[Extracted data Boundary: Start]
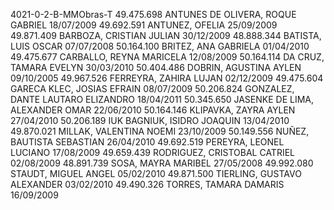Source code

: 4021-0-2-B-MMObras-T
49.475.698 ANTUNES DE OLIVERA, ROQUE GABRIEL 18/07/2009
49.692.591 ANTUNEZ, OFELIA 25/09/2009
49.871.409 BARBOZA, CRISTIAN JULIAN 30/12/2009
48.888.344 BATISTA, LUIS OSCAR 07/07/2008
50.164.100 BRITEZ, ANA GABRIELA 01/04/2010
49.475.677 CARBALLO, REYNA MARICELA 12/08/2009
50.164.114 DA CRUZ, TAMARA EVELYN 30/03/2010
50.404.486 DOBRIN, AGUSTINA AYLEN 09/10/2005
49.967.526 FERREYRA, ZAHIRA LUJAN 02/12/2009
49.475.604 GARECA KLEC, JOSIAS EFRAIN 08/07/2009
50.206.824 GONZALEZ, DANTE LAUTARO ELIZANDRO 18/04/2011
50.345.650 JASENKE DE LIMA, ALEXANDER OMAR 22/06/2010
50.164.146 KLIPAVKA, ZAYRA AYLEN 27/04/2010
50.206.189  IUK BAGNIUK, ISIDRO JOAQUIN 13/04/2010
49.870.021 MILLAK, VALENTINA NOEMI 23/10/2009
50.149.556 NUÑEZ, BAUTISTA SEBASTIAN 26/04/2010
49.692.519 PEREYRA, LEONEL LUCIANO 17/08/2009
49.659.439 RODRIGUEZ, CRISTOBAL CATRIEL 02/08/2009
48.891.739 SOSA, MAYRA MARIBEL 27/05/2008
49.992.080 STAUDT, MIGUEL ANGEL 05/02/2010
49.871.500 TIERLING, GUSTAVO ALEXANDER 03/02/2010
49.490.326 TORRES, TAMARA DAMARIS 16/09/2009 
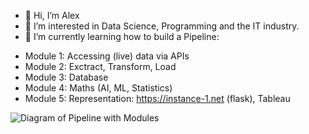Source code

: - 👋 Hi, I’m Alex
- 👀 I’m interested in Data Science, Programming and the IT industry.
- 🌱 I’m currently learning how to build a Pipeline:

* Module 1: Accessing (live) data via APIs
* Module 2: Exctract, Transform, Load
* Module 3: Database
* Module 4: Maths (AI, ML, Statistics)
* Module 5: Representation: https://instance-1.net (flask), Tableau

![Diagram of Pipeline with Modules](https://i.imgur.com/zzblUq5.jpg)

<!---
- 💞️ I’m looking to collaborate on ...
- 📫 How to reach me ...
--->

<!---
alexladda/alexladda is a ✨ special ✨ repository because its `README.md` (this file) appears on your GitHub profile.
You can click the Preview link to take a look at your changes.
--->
[Extracted data Boundary: End]
[Extracted data Boundary: Start]
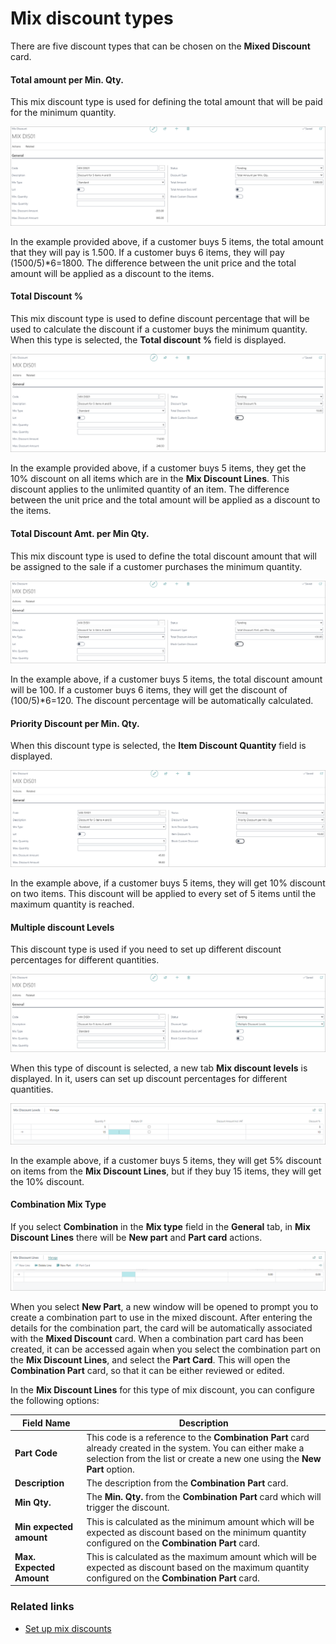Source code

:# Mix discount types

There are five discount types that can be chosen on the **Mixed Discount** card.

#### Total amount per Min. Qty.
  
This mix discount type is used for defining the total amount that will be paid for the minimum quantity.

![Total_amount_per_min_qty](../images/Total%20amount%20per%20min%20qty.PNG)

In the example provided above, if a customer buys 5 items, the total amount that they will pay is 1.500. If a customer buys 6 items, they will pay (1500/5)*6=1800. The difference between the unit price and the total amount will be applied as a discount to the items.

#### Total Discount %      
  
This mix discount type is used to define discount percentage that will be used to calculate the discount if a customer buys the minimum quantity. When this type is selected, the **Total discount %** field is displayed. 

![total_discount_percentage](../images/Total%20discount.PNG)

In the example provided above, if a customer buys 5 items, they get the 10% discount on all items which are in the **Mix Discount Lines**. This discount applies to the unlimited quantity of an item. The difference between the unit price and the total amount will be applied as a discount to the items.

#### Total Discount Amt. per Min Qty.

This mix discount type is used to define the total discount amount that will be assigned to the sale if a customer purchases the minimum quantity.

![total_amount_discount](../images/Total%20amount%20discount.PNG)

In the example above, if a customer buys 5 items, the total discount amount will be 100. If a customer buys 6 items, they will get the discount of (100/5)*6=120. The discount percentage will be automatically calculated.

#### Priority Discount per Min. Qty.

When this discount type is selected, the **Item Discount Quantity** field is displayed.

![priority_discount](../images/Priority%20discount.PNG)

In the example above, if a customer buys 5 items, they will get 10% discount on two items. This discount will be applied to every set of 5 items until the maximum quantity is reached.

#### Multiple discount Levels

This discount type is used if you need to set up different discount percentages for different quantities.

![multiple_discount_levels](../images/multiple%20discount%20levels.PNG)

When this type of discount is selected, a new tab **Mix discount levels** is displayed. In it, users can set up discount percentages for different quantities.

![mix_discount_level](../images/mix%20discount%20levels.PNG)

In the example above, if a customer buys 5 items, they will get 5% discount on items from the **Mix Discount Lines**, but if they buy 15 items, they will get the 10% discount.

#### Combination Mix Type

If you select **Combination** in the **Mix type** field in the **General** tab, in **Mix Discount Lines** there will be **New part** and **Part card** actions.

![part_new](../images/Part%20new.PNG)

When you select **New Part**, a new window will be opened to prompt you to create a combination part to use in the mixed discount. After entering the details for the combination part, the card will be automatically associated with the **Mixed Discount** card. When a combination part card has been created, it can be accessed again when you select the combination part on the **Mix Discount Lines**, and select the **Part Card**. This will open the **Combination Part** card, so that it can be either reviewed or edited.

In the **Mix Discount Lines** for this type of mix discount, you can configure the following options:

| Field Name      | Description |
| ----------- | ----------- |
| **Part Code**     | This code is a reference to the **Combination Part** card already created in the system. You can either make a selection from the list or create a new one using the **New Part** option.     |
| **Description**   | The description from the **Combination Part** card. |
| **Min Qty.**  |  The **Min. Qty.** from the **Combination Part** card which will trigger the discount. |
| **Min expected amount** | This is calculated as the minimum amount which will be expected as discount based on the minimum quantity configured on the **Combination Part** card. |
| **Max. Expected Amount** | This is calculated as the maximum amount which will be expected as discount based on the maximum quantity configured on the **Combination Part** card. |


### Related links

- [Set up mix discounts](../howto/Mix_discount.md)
[Extracted data Boundary: End]
Count, in the data above, the lines that hold "quantities". Return only that count.

— Output for this task —
2